Speaking of humiliation...

I made it to the turn-around point (1.5 miles), still running, but barely. I managed to hook up with another slow runner, and we chatted a bit. I thought maybe I could make it through the rest of the run if I ran with her.

Suddenly, my stomach felt funny. And everything that was in it seemed to move -- south.

"I think I'm going to walk for a while," I said, trying not to sound alarmed. I started walking, only to find that I was still keeping pace with the runner! We had been running that slowly!

I slowed my pace to let the runner get ahead of me. I didn't want to make her feel bad, but I also wanted to be by myself in case...

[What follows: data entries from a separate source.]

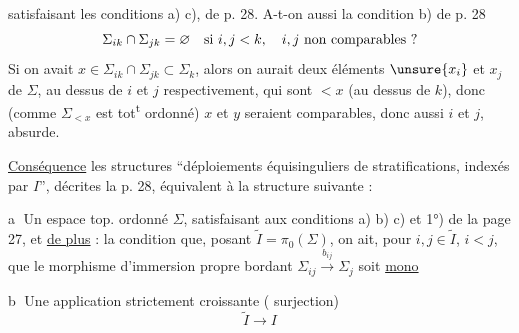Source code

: satisfaisant les conditions a) c),  de p. 28.
A-t-on aussi la condition b) de p. 28
\[
\Sigma_{ik}\cap\Sigma_{jk}=\varnothing\quad\hbox{si }i,j<k,\quad
i,j\ \hbox{non comparables ?}
\]
Si on avait $x\in\Sigma_{ik}\cap\Sigma_{jk}\subset\Sigma_k$,
alors on aurait deux éléments $\unsure{x_i}$ et $x_j$ de $\Sigma$,
au dessus de $i$ et $j$ respectivement, qui sont $<x$
(au dessus de $k$), donc (comme $\Sigma_{<x}$ est tot\textsuperscript{t} ordonné)
 $x$ et $y$ seraient comparables, donc aussi
$i$ et $j$, absurde.

\uline{Conséquence} les structures ``déploiements
équisinguliers de stratifications, indexés par $I$'',
décrites  la p. 28, équivalent à la structure suivante :


\textcircled{a} Un \deleted{$\Sigma$} espace top. ordonné $\Sigma$,
satisfaisant aux conditions a) b) c) et 1°) de la page 27,
et \uline{de plus} : la condition que, 
posant $\widetilde I=\pi_0(\Sigma)$, on ait, pour
$i,j\in\widetilde I$, $i<j$, que le morphisme d'immersion
propre bordant $\Sigma_{ij}\xrightarrow{b_{ij}}\Sigma_j$ soit
\uline{mono}

\textcircled{b} Une application strictement croissante
( surjection)
\[
\widetilde I\longrightarrow I
\]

I hoped "in case" wouldn't happen, but every three minutes or so I was sure it would. I was afraid I was going to have to disappear into the bushes and wasn't sure if I'd be able to come back out. It was clear that this night could easily turn into the most humiliating of my life.

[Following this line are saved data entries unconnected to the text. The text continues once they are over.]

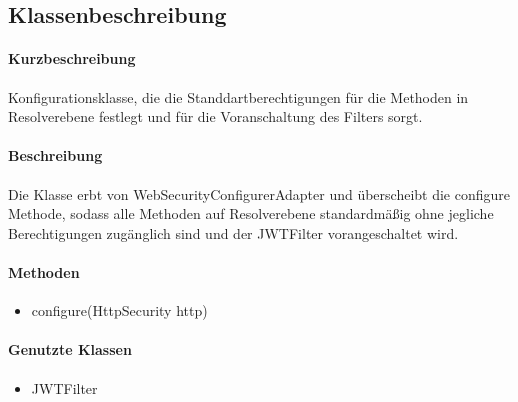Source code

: \subsection*{Klassenbeschreibung}%
\paragraph*{Kurzbeschreibung}
Konfigurationsklasse, die die Standdartberechtigungen für die Methoden in Resolverebene festlegt und für die Voranschaltung des Filters sorgt.
\paragraph*{Beschreibung}
Die Klasse erbt von \dq WebSecurityConfigurerAdapter \dq und überscheibt die \dq configure \dq Methode, sodass 
alle Methoden auf Resolverebene standardmäßig ohne jegliche Berechtigungen zugänglich sind und der JWTFilter vorangeschaltet wird.
\paragraph*{Methoden}
\begin{itemize}
	\item configure(HttpSecurity http)
\end{itemize}	
\paragraph*{Genutzte Klassen}
\begin{itemize}
	\item JWTFilter
\end{itemize}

I'm sure the suspense is killing you, so I'll let you off the hook. I made it back without incident. But it was the longest mile I have ever walked.

Tuesday, August 30, 2005

Five Things I'd Never Do


I think if you'd asked me a year ago to name five things I'd never do, I would have probably put "run a marathon" at the top of the list.

But, as they say, that was then…

This is now.

Last week I started training for a marathon. (No, not the New York Marathon, which is everyone's first question – as if any other marathon isn't still 26.2 miles!) I used to say you'd have to be crazy to run a marathon because of how hard it is on your body. I can think of five reasons right now NOT to run this marathon:

1) toenails will break and fall off
2) joints – important ones like hips and knees – may never recover
3) one word – chafing
4) dehydration (I've seen her dehydrate sir. It's pretty gross.)
5) sweat (Anyone who knows me knows that I sweat more than most people. For anyone who doesn't know me, I was the only person in my ballet class who had to keep a towel with me at the bar or I'd slip off. That's how much I sweat.)

There. That was easy. Five good reasons not to do it.

So why am I doing it? That's a hard question to answer.

At first it was a whim. And then I was intrigued. And then I was inspired.


The Whim
I picked up a brochure in a juice shop for the Leukemia & Lymphoma Society's Team In Training, New York City Chapter. It gave me just enough information to get interested – great way to meet people and to get into shape, both of which I desperately needed to do. A year at a desk job had done a lot of damage to my social life – not to mention my ass.

The brochure left out some important information, like the fact that I would have to raise $3,600. But it did mention that it was for a good cause, and that was appealing to me -- though I can't pretend that was the reason I signed up. In fact, with what little information I could glean from the brochure, I thought maybe I could go through the training and then somehow weasel out of the actual race. Because I still believed that you have to be CRAZY to run a marathon.

Intrigue
I went to an informational meeting. I'm a bit on the shy side, so just showing up for the meeting was a challenge. It's usually the kind of thing I would only do if a friend was coming along. But I showed up. And I heard all about the program – the fundraising ($3,600! Yikes!) and where the money goes.

Inspiration
Where the money goes – that's what inspired me. Hearing stories from cancer survivors and seeing how recent research breakthroughs have helped so many people already – how they are getting closer and closer to a cure – that was truly inspiring.



So I showed up (which we all know is half the battle) a second time and signed up for the marathon. I will be running P.F. Chang's Rock 'n' Roll Arizona Marathon on January 15, 2006. And if you have to run a marathon, there are worse places to do it than Phoenix in January. Phoenix, after all, is not only beautiful – more importantly – it's FLAT. And for a first time marathoner, flat is very important.


Flat, like my abs will be in a few months.